EXERCISE DESCRIPTION: Output exactly the lines from the first line of the records below through the line containing "Random-weight networks have", both included, leaving out any pictures.

(Excerpts from a dataset)

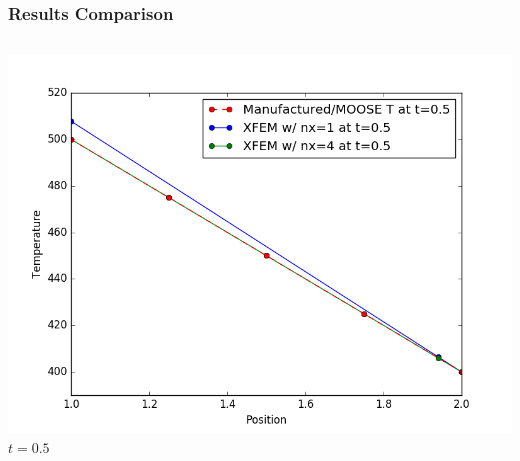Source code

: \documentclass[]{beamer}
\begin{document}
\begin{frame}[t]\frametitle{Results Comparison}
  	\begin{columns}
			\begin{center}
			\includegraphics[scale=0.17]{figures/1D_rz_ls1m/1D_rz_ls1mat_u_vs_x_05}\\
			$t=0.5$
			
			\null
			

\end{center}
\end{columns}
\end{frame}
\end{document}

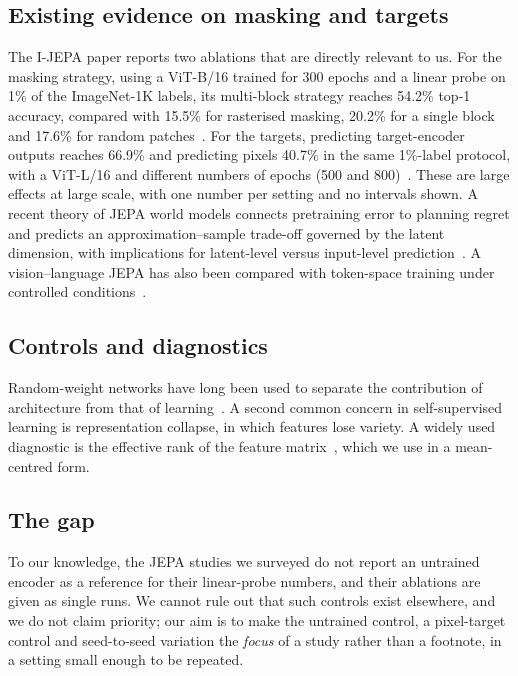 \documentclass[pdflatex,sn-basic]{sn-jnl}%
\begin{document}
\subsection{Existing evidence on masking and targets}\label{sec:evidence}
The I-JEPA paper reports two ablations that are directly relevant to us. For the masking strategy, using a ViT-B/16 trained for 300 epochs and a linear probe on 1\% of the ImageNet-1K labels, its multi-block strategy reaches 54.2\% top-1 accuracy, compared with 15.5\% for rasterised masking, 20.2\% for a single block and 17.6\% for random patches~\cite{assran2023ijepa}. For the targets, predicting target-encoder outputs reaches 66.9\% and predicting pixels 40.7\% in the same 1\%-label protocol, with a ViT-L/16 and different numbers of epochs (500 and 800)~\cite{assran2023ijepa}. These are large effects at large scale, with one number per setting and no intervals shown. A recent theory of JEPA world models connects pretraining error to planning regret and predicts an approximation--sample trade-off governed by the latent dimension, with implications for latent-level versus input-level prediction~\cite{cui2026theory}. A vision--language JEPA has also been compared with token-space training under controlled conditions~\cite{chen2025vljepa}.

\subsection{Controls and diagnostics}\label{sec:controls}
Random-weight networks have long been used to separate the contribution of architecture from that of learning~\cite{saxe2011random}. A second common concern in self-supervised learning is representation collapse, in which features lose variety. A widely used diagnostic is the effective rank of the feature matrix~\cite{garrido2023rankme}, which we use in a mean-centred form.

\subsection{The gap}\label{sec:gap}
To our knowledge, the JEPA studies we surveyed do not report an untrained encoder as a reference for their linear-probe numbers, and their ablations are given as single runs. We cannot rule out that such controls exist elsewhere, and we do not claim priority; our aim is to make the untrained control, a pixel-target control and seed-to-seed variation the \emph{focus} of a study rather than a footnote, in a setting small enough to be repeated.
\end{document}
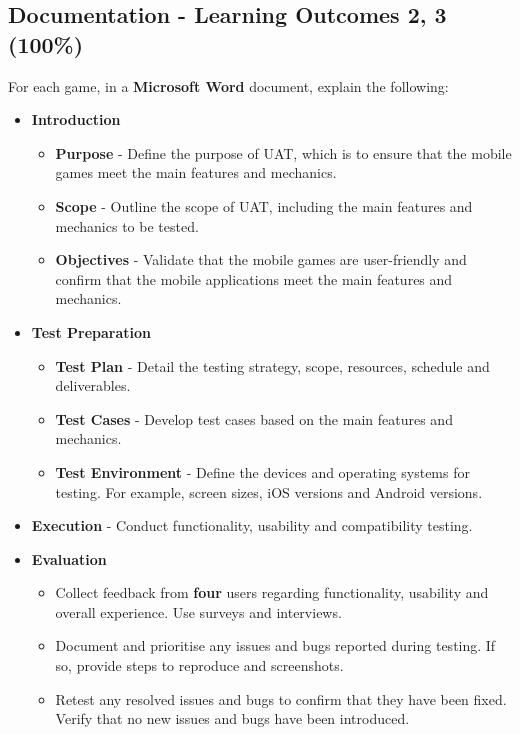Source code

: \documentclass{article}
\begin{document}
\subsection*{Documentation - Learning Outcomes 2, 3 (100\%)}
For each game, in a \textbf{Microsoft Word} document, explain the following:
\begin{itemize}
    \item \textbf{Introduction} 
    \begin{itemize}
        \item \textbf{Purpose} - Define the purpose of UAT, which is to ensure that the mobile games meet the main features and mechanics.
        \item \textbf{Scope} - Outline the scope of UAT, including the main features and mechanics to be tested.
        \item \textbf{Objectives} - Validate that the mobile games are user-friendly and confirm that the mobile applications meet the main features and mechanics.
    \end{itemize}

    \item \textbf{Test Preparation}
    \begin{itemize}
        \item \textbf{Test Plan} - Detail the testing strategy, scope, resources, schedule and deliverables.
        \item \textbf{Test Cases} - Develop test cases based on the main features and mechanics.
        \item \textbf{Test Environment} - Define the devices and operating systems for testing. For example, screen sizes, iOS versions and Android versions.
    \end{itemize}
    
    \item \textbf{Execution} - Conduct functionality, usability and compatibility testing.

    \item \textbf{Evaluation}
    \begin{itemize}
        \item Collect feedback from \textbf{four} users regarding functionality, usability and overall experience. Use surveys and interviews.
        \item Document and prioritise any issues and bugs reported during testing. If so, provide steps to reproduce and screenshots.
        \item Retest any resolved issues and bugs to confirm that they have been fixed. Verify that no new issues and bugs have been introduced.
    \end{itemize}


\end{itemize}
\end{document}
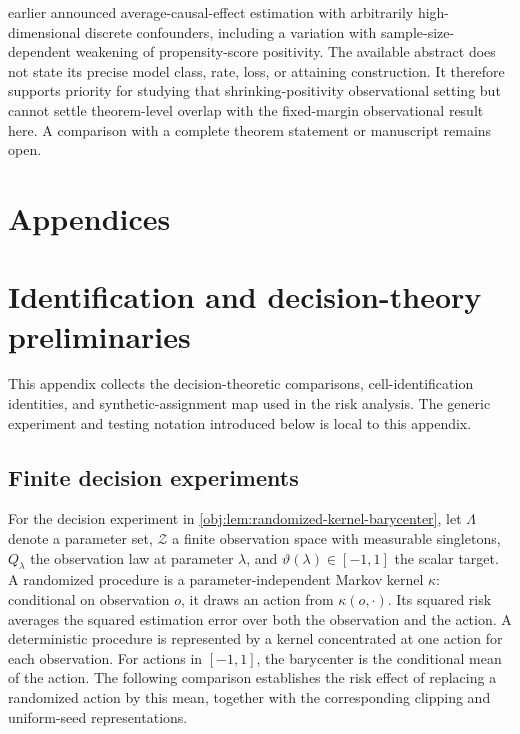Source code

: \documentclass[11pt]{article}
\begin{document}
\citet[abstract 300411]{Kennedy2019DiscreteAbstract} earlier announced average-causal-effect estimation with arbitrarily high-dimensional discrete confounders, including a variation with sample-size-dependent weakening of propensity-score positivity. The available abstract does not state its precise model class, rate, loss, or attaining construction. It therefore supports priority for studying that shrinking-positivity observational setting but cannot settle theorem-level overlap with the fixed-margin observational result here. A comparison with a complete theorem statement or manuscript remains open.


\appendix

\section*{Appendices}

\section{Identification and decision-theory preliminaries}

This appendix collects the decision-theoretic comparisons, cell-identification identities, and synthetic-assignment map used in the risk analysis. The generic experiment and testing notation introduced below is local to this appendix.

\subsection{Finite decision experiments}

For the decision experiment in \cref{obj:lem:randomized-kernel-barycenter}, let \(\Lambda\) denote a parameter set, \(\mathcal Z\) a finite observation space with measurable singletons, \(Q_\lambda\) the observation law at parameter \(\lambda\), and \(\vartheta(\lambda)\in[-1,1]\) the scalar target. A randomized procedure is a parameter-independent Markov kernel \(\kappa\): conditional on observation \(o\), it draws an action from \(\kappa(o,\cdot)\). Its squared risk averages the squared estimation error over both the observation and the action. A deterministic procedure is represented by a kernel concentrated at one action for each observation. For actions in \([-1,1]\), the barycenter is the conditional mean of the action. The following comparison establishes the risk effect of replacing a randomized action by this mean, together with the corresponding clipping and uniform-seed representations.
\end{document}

RESULT OF THIS TASK:
Source code

: \documentclass[]{beamer}
\begin{document}
\begin{frame}[t]\frametitle{Results Comparison}
  	\begin{columns}
			\begin{center}
			\includegraphics[scale=0.17]{figures/1D_rz_ls1m/1D_rz_ls1mat_u_vs_x_05}\\
			$t=0.5$
			
			\null
			

\end{center}
\end{columns}
\end{frame}
\end{document}

 \documentclass[pdflatex,sn-basic]{sn-jnl}%
\begin{document}
\subsection{Existing evidence on masking and targets}\label{sec:evidence}
The I-JEPA paper reports two ablations that are directly relevant to us. For the masking strategy, using a ViT-B/16 trained for 300 epochs and a linear probe on 1\% of the ImageNet-1K labels, its multi-block strategy reaches 54.2\% top-1 accuracy, compared with 15.5\% for rasterised masking, 20.2\% for a single block and 17.6\% for random patches~\cite{assran2023ijepa}. For the targets, predicting target-encoder outputs reaches 66.9\% and predicting pixels 40.7\% in the same 1\%-label protocol, with a ViT-L/16 and different numbers of epochs (500 and 800)~\cite{assran2023ijepa}. These are large effects at large scale, with one number per setting and no intervals shown. A recent theory of JEPA world models connects pretraining error to planning regret and predicts an approximation--sample trade-off governed by the latent dimension, with implications for latent-level versus input-level prediction~\cite{cui2026theory}. A vision--language JEPA has also been compared with token-space training under controlled conditions~\cite{chen2025vljepa}.

\subsection{Controls and diagnostics}\label{sec:controls}
Random-weight networks have long been used to separate the contribution of architecture from that of learning~\cite{saxe2011random}. A second common concern in self-supervised learning is representation collapse, in which features lose variety. A widely used diagnostic is the effective rank of the feature matrix~\cite{garrido2023rankme}, which we use in a mean-centred form.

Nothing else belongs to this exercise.